WORK TO COMPLETE ::
Starting at the top line, print the entries below exactly as they are and skip every picture.

-- DATA IN THIS EXERCISE follows --

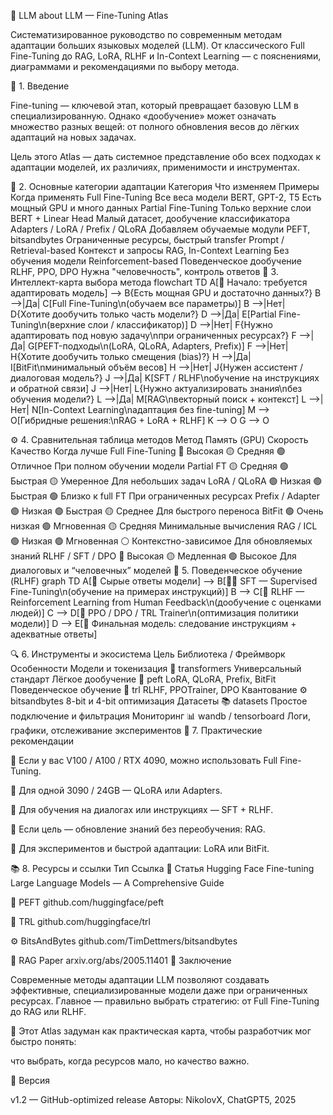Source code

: 🧠 LLM about LLM — Fine-Tuning Atlas

Систематизированное руководство по современным методам адаптации больших языковых моделей (LLM).
От классического Full Fine-Tuning до RAG, LoRA, RLHF и In-Context Learning — с пояснениями, диаграммами и рекомендациями по выбору метода.

📘 1. Введение

Fine-tuning — ключевой этап, который превращает базовую LLM в специализированную.
Однако «дообучение» может означать множество разных вещей: от полного обновления весов до лёгких адаптаций на новых задачах.

Цель этого Atlas — дать системное представление обо всех подходах к адаптации моделей,
их различиях, применимости и инструментах.

🧩 2. Основные категории адаптации
Категория	Что изменяем	Примеры	Когда применять
Full Fine-Tuning	Все веса модели	BERT, GPT-2, T5	Есть мощный GPU и много данных
Partial Fine-Tuning	Только верхние слои	BERT + Linear Head	Малый датасет, дообучение классификатора
Adapters / LoRA / Prefix / QLoRA	Добавляем обучаемые модули	PEFT, bitsandbytes	Ограниченные ресурсы, быстрый transfer
Prompt / Retrieval-based	Контекст и запросы	RAG, In-Context Learning	Без обучения модели
Reinforcement-based	Поведенческое дообучение	RLHF, PPO, DPO	Нужна "человечность", контроль ответов
🧭 3. Интеллект-карта выбора метода
flowchart TD
A[🚀 Начало: требуется адаптировать модель] --> B{Есть мощная GPU и достаточно данных?}
B -->|Да| C[Full Fine-Tuning\n(обучаем все параметры)]
B -->|Нет| D{Хотите дообучить только часть модели?}
D -->|Да| E[Partial Fine-Tuning\n(верхние слои / классификатор)]
D -->|Нет| F{Нужно адаптировать под новую задачу\nпри ограниченных ресурсах?}
F -->|Да| G[PEFT-подходы\n(LoRA, QLoRA, Adapters, Prefix)]
F -->|Нет| H{Хотите дообучить только смещения (bias)?}
H -->|Да| I[BitFit\nминимальный объём весов]
H -->|Нет| J{Нужен ассистент / диалоговая модель?}
J -->|Да| K[SFT / RLHF\nобучение на инструкциях и обратной связи]
J -->|Нет| L{Нужно актуализировать знания\nбез обучения модели?}
L -->|Да| M[RAG\nвекторный поиск + контекст]
L -->|Нет| N[In-Context Learning\nадаптация без fine-tuning]
M --> O[Гибридные решения:\nRAG + LoRA + RLHF]
K --> O
G --> O

⚙️ 4. Сравнительная таблица методов
Метод	Память (GPU)	Скорость	Качество	Когда лучше
Full Fine-Tuning	🔴 Высокая	🟡 Средняя	🟢 Отличное	При полном обучении модели
Partial FT	🟡 Средняя	🟢 Быстрая	🟡 Умеренное	Для небольших задач
LoRA / QLoRA	🟢 Низкая	🟢 Быстрая	🟢 Близко к full FT	При ограниченных ресурсах
Prefix / Adapter	🟢 Низкая	🟢 Быстрая	🟡 Среднее	Для быстрого переноса
BitFit	🟢 Очень низкая	🟢 Мгновенная	🟡 Средняя	Минимальные вычисления
RAG / ICL	🟢 Низкая	🟢 Мгновенная	⚪ Контекстно-зависимое	Для обновляемых знаний
RLHF / SFT / DPO	🔴 Высокая	🟡 Медленная	🟢 Высокое	Для диалоговых и “человечных” моделей
🧠 5. Поведенческое обучение (RLHF)
graph TD
A[🧩 Сырые ответы модели] --> B[👩‍🏫 SFT — Supervised Fine-Tuning\n(обучение на примерах инструкций)]
B --> C[💬 RLHF — Reinforcement Learning from Human Feedback\n(дообучение с оценками людей)]
C --> D[🧮 PPO / DPO / TRL Trainer\n(оптимизация политики модели)]
D --> E[🤖 Финальная модель: следование инструкциям + адекватные ответы]

🔍 6. Инструменты и экосистема
Цель	Библиотека / Фреймворк	Особенности
Модели и токенизация	🤗 transformers	Универсальный стандарт
Лёгкое дообучение	🧩 peft	LoRA, QLoRA, Prefix, BitFit
Поведенческое обучение	🧠 trl	RLHF, PPOTrainer, DPO
Квантование	⚙️ bitsandbytes	8-bit и 4-bit оптимизация
Датасеты	📚 datasets	Простое подключение и фильтрация
Мониторинг	📊 wandb / tensorboard	Логи, графики, отслеживание экспериментов
🧩 7. Практические рекомендации

🔹 Если у вас V100 / A100 / RTX 4090, можно использовать Full Fine-Tuning.

🔹 Для одной 3090 / 24GB — QLoRA или Adapters.

🔹 Для обучения на диалогах или инструкциях — SFT + RLHF.

🔹 Если цель — обновление знаний без переобучения: RAG.

🔹 Для экспериментов и быстрой адаптации: LoRA или BitFit.

📚 8. Ресурсы и ссылки
Тип	Ссылка
🧠 Статья Hugging Face	Fine-tuning Large Language Models — A Comprehensive Guide

🧩 PEFT	github.com/huggingface/peft

🧠 TRL	github.com/huggingface/trl

⚙️ BitsAndBytes	github.com/TimDettmers/bitsandbytes

📘 RAG Paper	arxiv.org/abs/2005.11401
🏁 Заключение

Современные методы адаптации LLM позволяют создавать эффективные, специализированные модели даже при ограниченных ресурсах.
Главное — правильно выбрать стратегию: от Full Fine-Tuning до RAG или RLHF.

🧭 Этот Atlas задуман как практическая карта, чтобы разработчик мог быстро понять:

что выбрать, когда ресурсов мало, но качество важно.

📅 Версия

v1.2 — GitHub-optimized release
Авторы: NikolovX, ChatGPT5, 2025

-- DATA IN THIS EXERCISE concluded --

TASK RESPONSE ::
Source code

: 🧠 LLM about LLM — Fine-Tuning Atlas

Систематизированное руководство по современным методам адаптации больших языковых моделей (LLM).
От классического Full Fine-Tuning до RAG, LoRA, RLHF и In-Context Learning — с пояснениями, диаграммами и рекомендациями по выбору метода.

📘 1. Введение

Fine-tuning — ключевой этап, который превращает базовую LLM в специализированную.
Однако «дообучение» может означать множество разных вещей: от полного обновления весов до лёгких адаптаций на новых задачах.

Цель этого Atlas — дать системное представление обо всех подходах к адаптации моделей,
их различиях, применимости и инструментах.

🧩 2. Основные категории адаптации
Категория	Что изменяем	Примеры	Когда применять
Full Fine-Tuning	Все веса модели	BERT, GPT-2, T5	Есть мощный GPU и много данных
Partial Fine-Tuning	Только верхние слои	BERT + Linear Head	Малый датасет, дообучение классификатора
Adapters / LoRA / Prefix / QLoRA	Добавляем обучаемые модули	PEFT, bitsandbytes	Ограниченные ресурсы, быстрый transfer
Prompt / Retrieval-based	Контекст и запросы	RAG, In-Context Learning	Без обучения модели
Reinforcement-based	Поведенческое дообучение	RLHF, PPO, DPO	Нужна "человечность", контроль ответов
🧭 3. Интеллект-карта выбора метода
flowchart TD
A[🚀 Начало: требуется адаптировать модель] --> B{Есть мощная GPU и достаточно данных?}
B -->|Да| C[Full Fine-Tuning\n(обучаем все параметры)]
B -->|Нет| D{Хотите дообучить только часть модели?}
D -->|Да| E[Partial Fine-Tuning\n(верхние слои / классификатор)]
D -->|Нет| F{Нужно адаптировать под новую задачу\nпри ограниченных ресурсах?}
F -->|Да| G[PEFT-подходы\n(LoRA, QLoRA, Adapters, Prefix)]
F -->|Нет| H{Хотите дообучить только смещения (bias)?}
H -->|Да| I[BitFit\nминимальный объём весов]
H -->|Нет| J{Нужен ассистент / диалоговая модель?}
J -->|Да| K[SFT / RLHF\nобучение на инструкциях и обратной связи]
J -->|Нет| L{Нужно актуализировать знания\nбез обучения модели?}
L -->|Да| M[RAG\nвекторный поиск + контекст]
L -->|Нет| N[In-Context Learning\nадаптация без fine-tuning]
M --> O[Гибридные решения:\nRAG + LoRA + RLHF]
K --> O
G --> O

⚙️ 4. Сравнительная таблица методов
Метод	Память (GPU)	Скорость	Качество	Когда лучше
Full Fine-Tuning	🔴 Высокая	🟡 Средняя	🟢 Отличное	При полном обучении модели
Partial FT	🟡 Средняя	🟢 Быстрая	🟡 Умеренное	Для небольших задач
LoRA / QLoRA	🟢 Низкая	🟢 Быстрая	🟢 Близко к full FT	При ограниченных ресурсах
Prefix / Adapter	🟢 Низкая	🟢 Быстрая	🟡 Среднее	Для быстрого переноса
BitFit	🟢 Очень низкая	🟢 Мгновенная	🟡 Средняя	Минимальные вычисления
RAG / ICL	🟢 Низкая	🟢 Мгновенная	⚪ Контекстно-зависимое	Для обновляемых знаний
RLHF / SFT / DPO	🔴 Высокая	🟡 Медленная	🟢 Высокое	Для диалоговых и “человечных” моделей
🧠 5. Поведенческое обучение (RLHF)
graph TD
A[🧩 Сырые ответы модели] --> B[👩‍🏫 SFT — Supervised Fine-Tuning\n(обучение на примерах инструкций)]
B --> C[💬 RLHF — Reinforcement Learning from Human Feedback\n(дообучение с оценками людей)]
C --> D[🧮 PPO / DPO / TRL Trainer\n(оптимизация политики модели)]
D --> E[🤖 Финальная модель: следование инструкциям + адекватные ответы]

🔍 6. Инструменты и экосистема
Цель	Библиотека / Фреймворк	Особенности
Модели и токенизация	🤗 transformers	Универсальный стандарт
Лёгкое дообучение	🧩 peft	LoRA, QLoRA, Prefix, BitFit
Поведенческое обучение	🧠 trl	RLHF, PPOTrainer, DPO
Квантование	⚙️ bitsandbytes	8-bit и 4-bit оптимизация
Датасеты	📚 datasets	Простое подключение и фильтрация
Мониторинг	📊 wandb / tensorboard	Логи, графики, отслеживание экспериментов
🧩 7. Практические рекомендации

🔹 Если у вас V100 / A100 / RTX 4090, можно использовать Full Fine-Tuning.

🔹 Для одной 3090 / 24GB — QLoRA или Adapters.

🔹 Для обучения на диалогах или инструкциях — SFT + RLHF.

🔹 Если цель — обновление знаний без переобучения: RAG.

🔹 Для экспериментов и быстрой адаптации: LoRA или BitFit.

📚 8. Ресурсы и ссылки
Тип	Ссылка
🧠 Статья Hugging Face	Fine-tuning Large Language Models — A Comprehensive Guide

🧩 PEFT	github.com/huggingface/peft

🧠 TRL	github.com/huggingface/trl

⚙️ BitsAndBytes	github.com/TimDettmers/bitsandbytes

📘 RAG Paper	arxiv.org/abs/2005.11401
🏁 Заключение

Современные методы адаптации LLM позволяют создавать эффективные, специализированные модели даже при ограниченных ресурсах.
Главное — правильно выбрать стратегию: от Full Fine-Tuning до RAG или RLHF.

🧭 Этот Atlas задуман как практическая карта, чтобы разработчик мог быстро понять:

что выбрать, когда ресурсов мало, но качество важно.

📅 Версия

v1.2 — GitHub-optimized release
Авторы: NikolovX, ChatGPT5, 2025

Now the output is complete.